[Opening Listed entries section]

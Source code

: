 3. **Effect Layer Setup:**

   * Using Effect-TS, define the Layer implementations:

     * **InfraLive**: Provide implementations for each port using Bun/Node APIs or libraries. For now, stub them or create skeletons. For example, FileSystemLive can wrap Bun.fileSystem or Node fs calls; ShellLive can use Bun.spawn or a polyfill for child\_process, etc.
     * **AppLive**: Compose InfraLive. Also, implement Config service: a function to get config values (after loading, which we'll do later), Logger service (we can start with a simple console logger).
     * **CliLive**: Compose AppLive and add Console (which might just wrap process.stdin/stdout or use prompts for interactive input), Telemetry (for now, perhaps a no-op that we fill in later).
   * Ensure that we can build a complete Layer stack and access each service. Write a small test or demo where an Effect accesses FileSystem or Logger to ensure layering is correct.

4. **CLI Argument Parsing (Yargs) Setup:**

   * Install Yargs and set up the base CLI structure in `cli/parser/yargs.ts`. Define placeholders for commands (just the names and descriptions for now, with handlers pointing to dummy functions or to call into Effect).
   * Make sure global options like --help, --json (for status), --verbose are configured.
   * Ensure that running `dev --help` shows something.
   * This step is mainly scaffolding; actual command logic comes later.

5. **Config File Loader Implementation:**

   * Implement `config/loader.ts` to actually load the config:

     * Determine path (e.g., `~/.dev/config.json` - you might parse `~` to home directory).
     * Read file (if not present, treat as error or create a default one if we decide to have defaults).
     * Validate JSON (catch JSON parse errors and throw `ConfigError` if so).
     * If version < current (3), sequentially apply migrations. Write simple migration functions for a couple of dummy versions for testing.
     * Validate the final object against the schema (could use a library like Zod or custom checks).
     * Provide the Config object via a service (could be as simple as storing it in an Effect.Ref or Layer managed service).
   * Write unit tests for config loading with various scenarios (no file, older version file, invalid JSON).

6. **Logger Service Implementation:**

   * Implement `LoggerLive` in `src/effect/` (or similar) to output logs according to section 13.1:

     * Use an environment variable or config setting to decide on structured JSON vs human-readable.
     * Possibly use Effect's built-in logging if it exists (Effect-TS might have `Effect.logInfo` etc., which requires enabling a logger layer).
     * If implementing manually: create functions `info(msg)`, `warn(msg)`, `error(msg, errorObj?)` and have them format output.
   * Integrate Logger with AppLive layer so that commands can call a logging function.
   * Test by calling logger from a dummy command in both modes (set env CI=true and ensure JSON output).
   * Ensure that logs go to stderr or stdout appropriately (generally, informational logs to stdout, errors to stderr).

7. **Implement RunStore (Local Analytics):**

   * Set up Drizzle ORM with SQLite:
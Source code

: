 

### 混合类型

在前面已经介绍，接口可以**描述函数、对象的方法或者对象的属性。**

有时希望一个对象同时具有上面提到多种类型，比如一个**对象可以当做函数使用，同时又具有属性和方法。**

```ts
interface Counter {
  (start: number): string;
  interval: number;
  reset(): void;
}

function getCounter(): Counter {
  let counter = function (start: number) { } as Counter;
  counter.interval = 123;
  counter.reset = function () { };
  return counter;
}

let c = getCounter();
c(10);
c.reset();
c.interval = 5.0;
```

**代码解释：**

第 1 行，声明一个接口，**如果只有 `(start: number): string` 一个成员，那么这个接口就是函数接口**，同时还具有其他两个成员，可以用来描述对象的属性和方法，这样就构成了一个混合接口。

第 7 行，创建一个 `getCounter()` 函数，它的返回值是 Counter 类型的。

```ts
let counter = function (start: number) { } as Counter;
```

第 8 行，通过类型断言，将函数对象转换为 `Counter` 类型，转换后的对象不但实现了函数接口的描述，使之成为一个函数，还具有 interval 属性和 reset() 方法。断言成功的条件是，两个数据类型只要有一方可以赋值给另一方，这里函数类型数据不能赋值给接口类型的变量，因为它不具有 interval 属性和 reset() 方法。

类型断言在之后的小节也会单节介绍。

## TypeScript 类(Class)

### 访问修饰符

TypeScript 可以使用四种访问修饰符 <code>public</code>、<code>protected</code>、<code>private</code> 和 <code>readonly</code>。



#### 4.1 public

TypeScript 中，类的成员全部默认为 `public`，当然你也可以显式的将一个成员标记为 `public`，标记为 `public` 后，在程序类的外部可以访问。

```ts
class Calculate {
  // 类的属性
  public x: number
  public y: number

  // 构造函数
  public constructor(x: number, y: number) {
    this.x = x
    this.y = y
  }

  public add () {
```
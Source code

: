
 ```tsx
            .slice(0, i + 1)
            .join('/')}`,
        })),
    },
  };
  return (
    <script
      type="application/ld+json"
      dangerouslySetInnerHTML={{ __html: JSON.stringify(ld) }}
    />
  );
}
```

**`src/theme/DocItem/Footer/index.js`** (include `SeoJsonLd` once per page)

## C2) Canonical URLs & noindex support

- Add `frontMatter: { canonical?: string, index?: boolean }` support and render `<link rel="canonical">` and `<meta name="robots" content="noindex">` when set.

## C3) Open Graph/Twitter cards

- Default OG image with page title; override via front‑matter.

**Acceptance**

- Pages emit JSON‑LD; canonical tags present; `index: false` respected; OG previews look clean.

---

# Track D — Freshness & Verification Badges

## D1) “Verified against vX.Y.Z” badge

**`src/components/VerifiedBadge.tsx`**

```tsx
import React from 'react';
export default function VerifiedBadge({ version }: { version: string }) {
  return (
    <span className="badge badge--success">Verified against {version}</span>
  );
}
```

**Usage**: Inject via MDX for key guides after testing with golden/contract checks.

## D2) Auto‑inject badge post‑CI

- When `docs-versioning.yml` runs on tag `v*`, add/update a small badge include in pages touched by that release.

[Closing Listed entries section]

Description of the task - Could you retype exactly the lines above, starting at the line that contains "a logger layer)." and ending at the line that contains "them format output.", and nothing more?

Answer for the task -
     * Possibly use Effect's built-in logging if it exists (Effect-TS might have `Effect.logInfo` etc., which requires enabling a logger layer).
     * If implementing manually: create functions `info(msg)`, `warn(msg)`, `error(msg, errorObj?)` and have them format output.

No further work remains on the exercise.